From the data below, repeat exactly the lines from the line with "### Release Notes" to the line with "Please visit the [GDC Help", both included.
== ENTRIES SHOWN
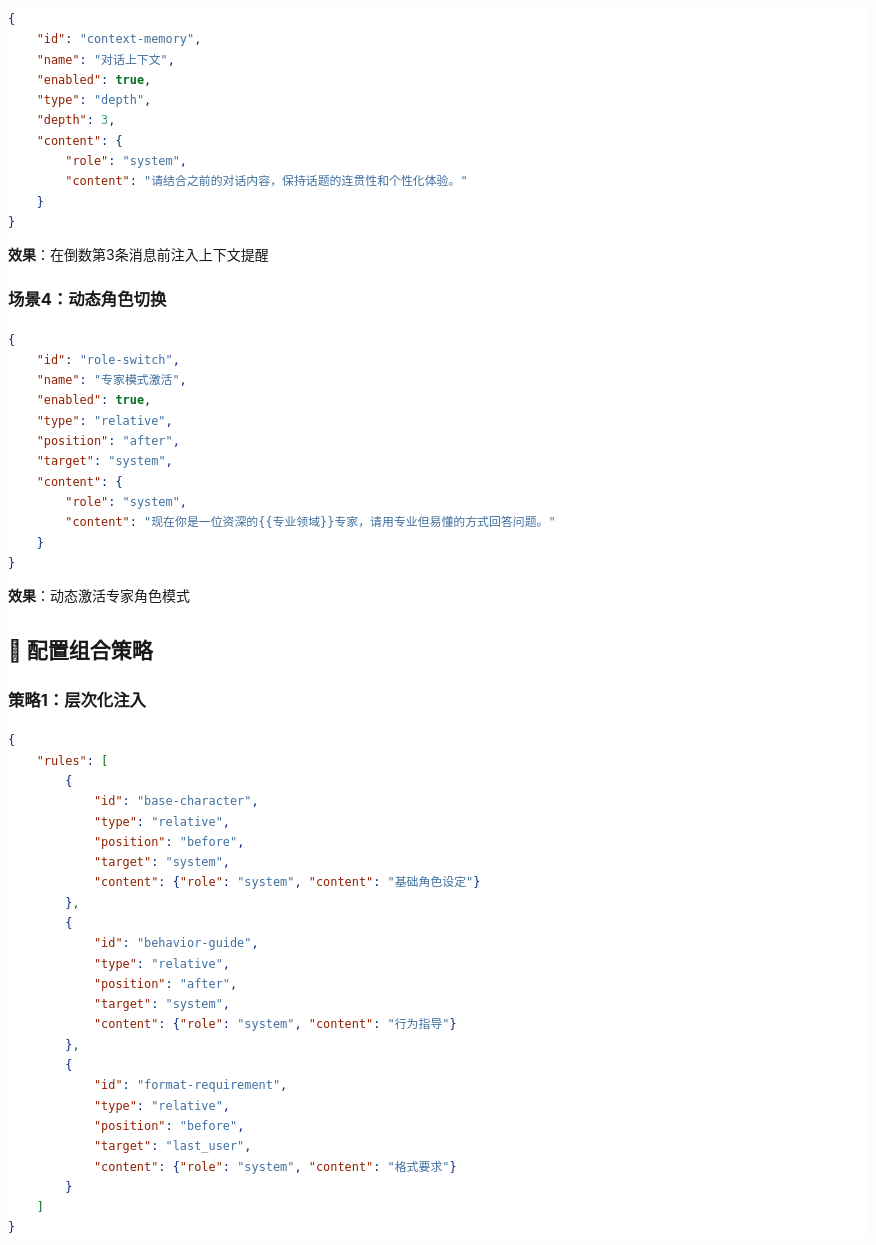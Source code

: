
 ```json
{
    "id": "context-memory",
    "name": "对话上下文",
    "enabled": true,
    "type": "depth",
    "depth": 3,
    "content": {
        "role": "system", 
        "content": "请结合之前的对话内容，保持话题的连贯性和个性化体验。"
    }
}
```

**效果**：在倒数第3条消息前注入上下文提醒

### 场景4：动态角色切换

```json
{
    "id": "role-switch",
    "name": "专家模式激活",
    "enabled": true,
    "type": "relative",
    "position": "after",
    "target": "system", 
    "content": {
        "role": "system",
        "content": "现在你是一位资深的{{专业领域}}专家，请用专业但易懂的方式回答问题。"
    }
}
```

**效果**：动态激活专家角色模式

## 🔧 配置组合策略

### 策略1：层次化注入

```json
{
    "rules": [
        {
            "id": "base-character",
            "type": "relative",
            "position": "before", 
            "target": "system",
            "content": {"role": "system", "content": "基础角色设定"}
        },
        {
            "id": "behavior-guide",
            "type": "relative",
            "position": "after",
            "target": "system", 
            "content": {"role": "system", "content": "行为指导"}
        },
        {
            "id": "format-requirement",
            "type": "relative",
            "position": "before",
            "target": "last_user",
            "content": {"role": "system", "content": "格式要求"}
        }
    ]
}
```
====
== ENTRIES SHOWN
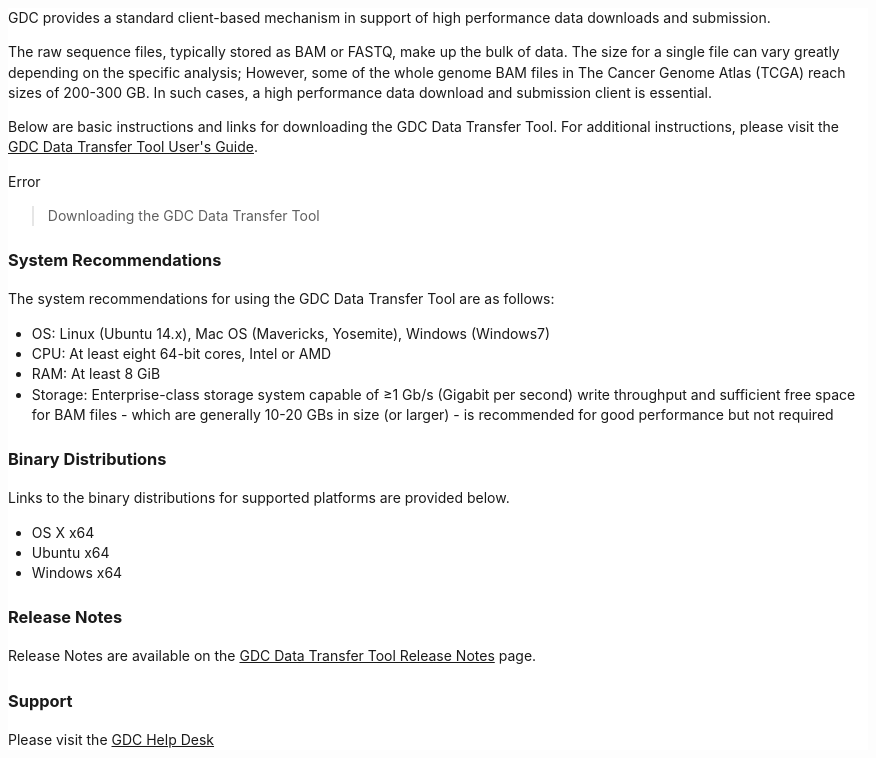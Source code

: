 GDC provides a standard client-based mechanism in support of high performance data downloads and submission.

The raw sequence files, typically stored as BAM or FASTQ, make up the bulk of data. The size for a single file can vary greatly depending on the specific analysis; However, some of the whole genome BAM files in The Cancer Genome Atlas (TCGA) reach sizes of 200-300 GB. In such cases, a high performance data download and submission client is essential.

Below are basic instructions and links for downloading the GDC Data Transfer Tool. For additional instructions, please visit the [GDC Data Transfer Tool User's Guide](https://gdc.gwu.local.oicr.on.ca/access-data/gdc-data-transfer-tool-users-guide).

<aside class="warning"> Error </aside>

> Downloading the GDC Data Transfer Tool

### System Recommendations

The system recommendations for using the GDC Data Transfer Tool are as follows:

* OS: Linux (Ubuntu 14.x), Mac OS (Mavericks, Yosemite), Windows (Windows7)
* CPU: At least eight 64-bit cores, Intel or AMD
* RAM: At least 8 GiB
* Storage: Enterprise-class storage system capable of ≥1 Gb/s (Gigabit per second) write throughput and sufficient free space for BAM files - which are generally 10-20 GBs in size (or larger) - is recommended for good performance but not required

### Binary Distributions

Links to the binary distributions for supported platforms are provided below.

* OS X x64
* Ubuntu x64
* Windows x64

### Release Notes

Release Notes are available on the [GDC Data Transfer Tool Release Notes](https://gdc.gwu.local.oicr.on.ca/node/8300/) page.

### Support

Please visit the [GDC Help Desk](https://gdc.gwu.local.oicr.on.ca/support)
====
● **TASK RESULT**:
### Release Notes

Release Notes are available on the [GDC Data Transfer Tool Release Notes](https://gdc.gwu.local.oicr.on.ca/node/8300/) page.

### Support

Please visit the [GDC Help Desk](https://gdc.gwu.local.oicr.on.ca/support)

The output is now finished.